> _Aim of the exercise_
What is needed is a verbatim copy of all the records.

[Stored entries]
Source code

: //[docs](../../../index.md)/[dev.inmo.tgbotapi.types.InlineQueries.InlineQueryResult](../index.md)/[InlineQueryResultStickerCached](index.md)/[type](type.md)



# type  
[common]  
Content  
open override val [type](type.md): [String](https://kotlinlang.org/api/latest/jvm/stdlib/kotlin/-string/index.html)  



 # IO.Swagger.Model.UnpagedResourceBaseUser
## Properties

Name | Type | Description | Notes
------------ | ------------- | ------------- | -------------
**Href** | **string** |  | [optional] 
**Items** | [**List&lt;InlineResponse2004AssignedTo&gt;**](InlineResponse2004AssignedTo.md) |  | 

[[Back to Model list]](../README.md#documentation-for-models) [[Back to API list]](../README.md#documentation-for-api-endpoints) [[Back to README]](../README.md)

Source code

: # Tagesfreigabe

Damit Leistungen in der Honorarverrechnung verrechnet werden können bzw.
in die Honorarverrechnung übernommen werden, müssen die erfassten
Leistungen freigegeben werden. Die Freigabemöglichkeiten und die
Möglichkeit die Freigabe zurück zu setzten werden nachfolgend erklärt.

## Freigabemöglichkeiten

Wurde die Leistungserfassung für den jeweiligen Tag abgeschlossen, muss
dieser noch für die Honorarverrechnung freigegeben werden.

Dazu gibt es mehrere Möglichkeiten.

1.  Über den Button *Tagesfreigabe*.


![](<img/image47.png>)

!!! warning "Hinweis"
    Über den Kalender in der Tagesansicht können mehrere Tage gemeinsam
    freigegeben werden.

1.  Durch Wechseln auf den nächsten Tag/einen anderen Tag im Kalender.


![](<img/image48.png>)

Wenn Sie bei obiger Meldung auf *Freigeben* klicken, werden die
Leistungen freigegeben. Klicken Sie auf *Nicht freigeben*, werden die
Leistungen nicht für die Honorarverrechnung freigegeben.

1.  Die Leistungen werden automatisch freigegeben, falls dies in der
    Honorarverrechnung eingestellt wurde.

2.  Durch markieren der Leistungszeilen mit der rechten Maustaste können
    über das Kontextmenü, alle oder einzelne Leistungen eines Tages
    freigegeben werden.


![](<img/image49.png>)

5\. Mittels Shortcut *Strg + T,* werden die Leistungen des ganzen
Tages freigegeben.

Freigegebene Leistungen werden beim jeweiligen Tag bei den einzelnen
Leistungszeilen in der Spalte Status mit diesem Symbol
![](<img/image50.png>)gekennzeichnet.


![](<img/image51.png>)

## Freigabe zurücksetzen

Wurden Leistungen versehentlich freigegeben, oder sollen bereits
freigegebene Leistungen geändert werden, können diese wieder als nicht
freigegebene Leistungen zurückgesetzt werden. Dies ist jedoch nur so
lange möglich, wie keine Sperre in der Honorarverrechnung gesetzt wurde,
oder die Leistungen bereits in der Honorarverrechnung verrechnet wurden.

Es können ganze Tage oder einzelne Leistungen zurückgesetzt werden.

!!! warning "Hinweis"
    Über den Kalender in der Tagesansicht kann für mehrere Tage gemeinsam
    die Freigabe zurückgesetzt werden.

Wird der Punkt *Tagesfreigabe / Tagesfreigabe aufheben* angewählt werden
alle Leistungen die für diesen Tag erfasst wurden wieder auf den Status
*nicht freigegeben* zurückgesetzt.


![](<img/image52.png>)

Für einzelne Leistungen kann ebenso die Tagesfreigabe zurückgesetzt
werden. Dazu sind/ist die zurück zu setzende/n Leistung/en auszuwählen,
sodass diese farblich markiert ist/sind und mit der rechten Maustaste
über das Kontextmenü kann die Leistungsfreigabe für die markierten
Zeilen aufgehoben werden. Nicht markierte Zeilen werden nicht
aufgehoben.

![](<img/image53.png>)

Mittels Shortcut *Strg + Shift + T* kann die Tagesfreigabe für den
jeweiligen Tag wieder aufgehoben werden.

> _Expected answer_
Source code

: //[docs](../../../index.md)/[dev.inmo.tgbotapi.types.InlineQueries.InlineQueryResult](../index.md)/[InlineQueryResultStickerCached](index.md)/[type](type.md)



# type  
[common]  
Content  
open override val [type](type.md): [String](https://kotlinlang.org/api/latest/jvm/stdlib/kotlin/-string/index.html)  



 # IO.Swagger.Model.UnpagedResourceBaseUser
## Properties

Name | Type | Description | Notes
------------ | ------------- | ------------- | -------------
**Href** | **string** |  | [optional] 
**Items** | [**List&lt;InlineResponse2004AssignedTo&gt;**](InlineResponse2004AssignedTo.md) |  | 

[[Back to Model list]](../README.md#documentation-for-models) [[Back to API list]](../README.md#documentation-for-api-endpoints) [[Back to README]](../README.md)

Source code

: # Tagesfreigabe

Damit Leistungen in der Honorarverrechnung verrechnet werden können bzw.
in die Honorarverrechnung übernommen werden, müssen die erfassten
Leistungen freigegeben werden. Die Freigabemöglichkeiten und die
Möglichkeit die Freigabe zurück zu setzten werden nachfolgend erklärt.

## Freigabemöglichkeiten

Wurde die Leistungserfassung für den jeweiligen Tag abgeschlossen, muss
dieser noch für die Honorarverrechnung freigegeben werden.

Dazu gibt es mehrere Möglichkeiten.

1.  Über den Button *Tagesfreigabe*.


![](<img/image47.png>)

!!! warning "Hinweis"
    Über den Kalender in der Tagesansicht können mehrere Tage gemeinsam
    freigegeben werden.

1.  Durch Wechseln auf den nächsten Tag/einen anderen Tag im Kalender.


![](<img/image48.png>)

Wenn Sie bei obiger Meldung auf *Freigeben* klicken, werden die
Leistungen freigegeben. Klicken Sie auf *Nicht freigeben*, werden die
Leistungen nicht für die Honorarverrechnung freigegeben.

1.  Die Leistungen werden automatisch freigegeben, falls dies in der
    Honorarverrechnung eingestellt wurde.

2.  Durch markieren der Leistungszeilen mit der rechten Maustaste können
    über das Kontextmenü, alle oder einzelne Leistungen eines Tages
    freigegeben werden.


![](<img/image49.png>)

5\. Mittels Shortcut *Strg + T,* werden die Leistungen des ganzen
Tages freigegeben.

Freigegebene Leistungen werden beim jeweiligen Tag bei den einzelnen
Leistungszeilen in der Spalte Status mit diesem Symbol
![](<img/image50.png>)gekennzeichnet.


![](<img/image51.png>)

## Freigabe zurücksetzen

Wurden Leistungen versehentlich freigegeben, oder sollen bereits
freigegebene Leistungen geändert werden, können diese wieder als nicht
freigegebene Leistungen zurückgesetzt werden. Dies ist jedoch nur so
lange möglich, wie keine Sperre in der Honorarverrechnung gesetzt wurde,
oder die Leistungen bereits in der Honorarverrechnung verrechnet wurden.

Es können ganze Tage oder einzelne Leistungen zurückgesetzt werden.

!!! warning "Hinweis"
    Über den Kalender in der Tagesansicht kann für mehrere Tage gemeinsam
    die Freigabe zurückgesetzt werden.

Wird der Punkt *Tagesfreigabe / Tagesfreigabe aufheben* angewählt werden
alle Leistungen die für diesen Tag erfasst wurden wieder auf den Status
*nicht freigegeben* zurückgesetzt.


![](<img/image52.png>)

Für einzelne Leistungen kann ebenso die Tagesfreigabe zurückgesetzt
werden. Dazu sind/ist die zurück zu setzende/n Leistung/en auszuwählen,
sodass diese farblich markiert ist/sind und mit der rechten Maustaste
über das Kontextmenü kann die Leistungsfreigabe für die markierten
Zeilen aufgehoben werden. Nicht markierte Zeilen werden nicht
aufgehoben.

![](<img/image53.png>)

Mittels Shortcut *Strg + Shift + T* kann die Tagesfreigabe für den
jeweiligen Tag wieder aufgehoben werden.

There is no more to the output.